Source texts of formatted documents
######

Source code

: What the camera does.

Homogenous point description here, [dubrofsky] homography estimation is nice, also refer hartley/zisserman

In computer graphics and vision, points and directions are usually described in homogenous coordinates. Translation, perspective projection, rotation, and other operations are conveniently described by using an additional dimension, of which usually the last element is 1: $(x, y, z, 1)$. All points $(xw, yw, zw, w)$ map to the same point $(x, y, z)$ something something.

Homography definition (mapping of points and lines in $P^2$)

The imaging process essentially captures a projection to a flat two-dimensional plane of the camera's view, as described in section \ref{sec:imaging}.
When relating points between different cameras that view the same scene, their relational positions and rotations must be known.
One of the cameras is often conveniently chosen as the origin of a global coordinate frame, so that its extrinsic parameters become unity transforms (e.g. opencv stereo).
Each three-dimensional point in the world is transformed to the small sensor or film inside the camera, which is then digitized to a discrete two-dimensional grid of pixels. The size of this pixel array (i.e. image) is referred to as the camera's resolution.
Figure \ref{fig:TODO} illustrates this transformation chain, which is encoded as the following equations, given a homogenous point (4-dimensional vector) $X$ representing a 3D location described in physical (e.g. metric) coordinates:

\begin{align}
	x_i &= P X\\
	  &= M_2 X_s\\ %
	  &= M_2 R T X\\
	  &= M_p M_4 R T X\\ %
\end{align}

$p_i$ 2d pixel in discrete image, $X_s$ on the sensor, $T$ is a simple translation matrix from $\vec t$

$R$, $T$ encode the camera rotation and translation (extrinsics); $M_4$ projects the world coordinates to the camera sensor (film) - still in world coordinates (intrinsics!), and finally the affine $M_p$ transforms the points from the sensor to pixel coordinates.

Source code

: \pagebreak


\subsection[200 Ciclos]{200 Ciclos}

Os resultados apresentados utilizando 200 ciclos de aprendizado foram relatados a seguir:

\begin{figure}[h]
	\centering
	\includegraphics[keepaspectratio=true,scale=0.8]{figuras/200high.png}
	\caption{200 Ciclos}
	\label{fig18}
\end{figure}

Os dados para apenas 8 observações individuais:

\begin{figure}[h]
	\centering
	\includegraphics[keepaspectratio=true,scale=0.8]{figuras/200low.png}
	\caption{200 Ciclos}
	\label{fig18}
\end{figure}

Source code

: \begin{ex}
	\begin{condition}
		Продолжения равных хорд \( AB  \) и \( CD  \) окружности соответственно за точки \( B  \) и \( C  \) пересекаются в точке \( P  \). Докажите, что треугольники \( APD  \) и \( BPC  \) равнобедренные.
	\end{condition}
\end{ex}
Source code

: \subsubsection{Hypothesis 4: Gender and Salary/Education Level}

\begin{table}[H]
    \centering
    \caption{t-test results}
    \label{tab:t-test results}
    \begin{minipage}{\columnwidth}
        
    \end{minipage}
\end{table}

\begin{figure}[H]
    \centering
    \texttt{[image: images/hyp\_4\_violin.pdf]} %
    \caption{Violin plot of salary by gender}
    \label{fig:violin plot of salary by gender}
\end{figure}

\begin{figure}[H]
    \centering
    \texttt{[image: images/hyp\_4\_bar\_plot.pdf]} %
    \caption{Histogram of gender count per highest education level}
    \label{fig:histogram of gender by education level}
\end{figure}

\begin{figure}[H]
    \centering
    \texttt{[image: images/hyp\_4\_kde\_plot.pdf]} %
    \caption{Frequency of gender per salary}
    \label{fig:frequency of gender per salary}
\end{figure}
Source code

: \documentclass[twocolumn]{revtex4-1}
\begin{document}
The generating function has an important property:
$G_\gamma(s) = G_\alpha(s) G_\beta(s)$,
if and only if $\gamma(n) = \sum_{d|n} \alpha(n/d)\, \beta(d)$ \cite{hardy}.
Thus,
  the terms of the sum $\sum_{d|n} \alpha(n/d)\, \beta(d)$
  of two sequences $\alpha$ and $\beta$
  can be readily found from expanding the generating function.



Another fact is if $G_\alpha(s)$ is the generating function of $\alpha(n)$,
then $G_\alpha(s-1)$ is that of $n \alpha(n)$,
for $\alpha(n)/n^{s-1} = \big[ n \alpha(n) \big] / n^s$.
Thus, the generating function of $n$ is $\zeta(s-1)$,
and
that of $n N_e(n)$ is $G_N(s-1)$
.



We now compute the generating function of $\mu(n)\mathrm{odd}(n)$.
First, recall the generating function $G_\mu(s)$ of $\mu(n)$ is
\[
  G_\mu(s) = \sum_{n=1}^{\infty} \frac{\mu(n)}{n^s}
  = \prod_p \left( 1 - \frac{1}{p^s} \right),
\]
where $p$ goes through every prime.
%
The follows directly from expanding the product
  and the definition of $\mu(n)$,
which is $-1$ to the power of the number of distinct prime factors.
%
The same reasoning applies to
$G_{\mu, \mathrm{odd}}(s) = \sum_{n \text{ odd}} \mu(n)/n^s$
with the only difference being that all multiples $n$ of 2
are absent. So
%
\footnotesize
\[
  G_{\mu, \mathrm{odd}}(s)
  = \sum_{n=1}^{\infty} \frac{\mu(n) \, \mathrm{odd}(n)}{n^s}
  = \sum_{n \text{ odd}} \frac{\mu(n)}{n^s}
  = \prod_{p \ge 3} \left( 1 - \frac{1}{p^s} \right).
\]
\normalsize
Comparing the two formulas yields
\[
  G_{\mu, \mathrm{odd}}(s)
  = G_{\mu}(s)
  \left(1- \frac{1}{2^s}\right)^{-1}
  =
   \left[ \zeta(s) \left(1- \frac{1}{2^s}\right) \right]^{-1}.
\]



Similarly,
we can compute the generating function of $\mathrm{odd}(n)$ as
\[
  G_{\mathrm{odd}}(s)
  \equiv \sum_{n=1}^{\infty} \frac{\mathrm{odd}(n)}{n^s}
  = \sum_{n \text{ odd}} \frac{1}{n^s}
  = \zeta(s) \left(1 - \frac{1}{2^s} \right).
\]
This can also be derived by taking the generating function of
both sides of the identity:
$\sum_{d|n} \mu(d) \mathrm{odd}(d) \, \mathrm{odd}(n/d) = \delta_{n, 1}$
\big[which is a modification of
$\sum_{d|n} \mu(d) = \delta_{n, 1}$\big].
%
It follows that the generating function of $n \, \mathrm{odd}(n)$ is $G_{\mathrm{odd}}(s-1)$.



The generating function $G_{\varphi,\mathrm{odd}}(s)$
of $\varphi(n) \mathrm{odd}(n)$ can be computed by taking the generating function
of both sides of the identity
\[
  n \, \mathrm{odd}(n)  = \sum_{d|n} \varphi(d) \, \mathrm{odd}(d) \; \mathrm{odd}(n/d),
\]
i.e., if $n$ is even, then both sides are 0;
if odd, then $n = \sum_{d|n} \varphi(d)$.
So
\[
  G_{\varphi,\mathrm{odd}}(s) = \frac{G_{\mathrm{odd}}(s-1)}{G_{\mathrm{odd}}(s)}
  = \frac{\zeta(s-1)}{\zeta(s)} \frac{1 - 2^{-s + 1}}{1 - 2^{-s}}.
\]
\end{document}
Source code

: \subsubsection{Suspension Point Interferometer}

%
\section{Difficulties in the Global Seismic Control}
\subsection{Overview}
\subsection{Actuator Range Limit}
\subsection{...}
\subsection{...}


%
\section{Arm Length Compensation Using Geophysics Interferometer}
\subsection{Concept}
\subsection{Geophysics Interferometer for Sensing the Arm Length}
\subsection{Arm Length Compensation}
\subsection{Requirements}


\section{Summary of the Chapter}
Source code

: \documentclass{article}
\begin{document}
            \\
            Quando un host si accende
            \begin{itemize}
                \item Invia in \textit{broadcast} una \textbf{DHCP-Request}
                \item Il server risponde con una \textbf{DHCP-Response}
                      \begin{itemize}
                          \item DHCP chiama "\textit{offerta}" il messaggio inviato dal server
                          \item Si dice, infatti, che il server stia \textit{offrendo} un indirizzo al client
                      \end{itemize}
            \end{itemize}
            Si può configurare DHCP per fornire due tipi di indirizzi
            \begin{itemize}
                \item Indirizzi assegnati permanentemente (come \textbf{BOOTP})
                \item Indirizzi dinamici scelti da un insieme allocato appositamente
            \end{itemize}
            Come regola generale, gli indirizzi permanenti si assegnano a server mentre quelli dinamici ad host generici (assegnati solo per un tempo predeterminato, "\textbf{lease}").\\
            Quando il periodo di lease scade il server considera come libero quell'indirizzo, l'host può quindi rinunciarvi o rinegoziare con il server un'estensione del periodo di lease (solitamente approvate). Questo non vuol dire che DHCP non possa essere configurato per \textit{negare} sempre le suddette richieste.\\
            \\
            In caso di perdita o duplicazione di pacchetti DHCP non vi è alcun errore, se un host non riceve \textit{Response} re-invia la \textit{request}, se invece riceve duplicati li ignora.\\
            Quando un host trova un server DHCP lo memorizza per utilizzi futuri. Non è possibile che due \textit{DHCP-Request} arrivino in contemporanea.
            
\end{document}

######

▸ **Your instructions**
Please go through the data above and copy each line containing the word "then".

▸ **Expected answer**
Each three-dimensional point in the world is transformed to the small sensor or film inside the camera, which is then digitized to a discrete two-dimensional grid of pixels. The size of this pixel array (i.e. image) is referred to as the camera's resolution.
then $G_\alpha(s-1)$ is that of $n \alpha(n)$,
i.e., if $n$ is even, then both sides are 0;
if odd, then $n = \sum_{d|n} \varphi(d)$.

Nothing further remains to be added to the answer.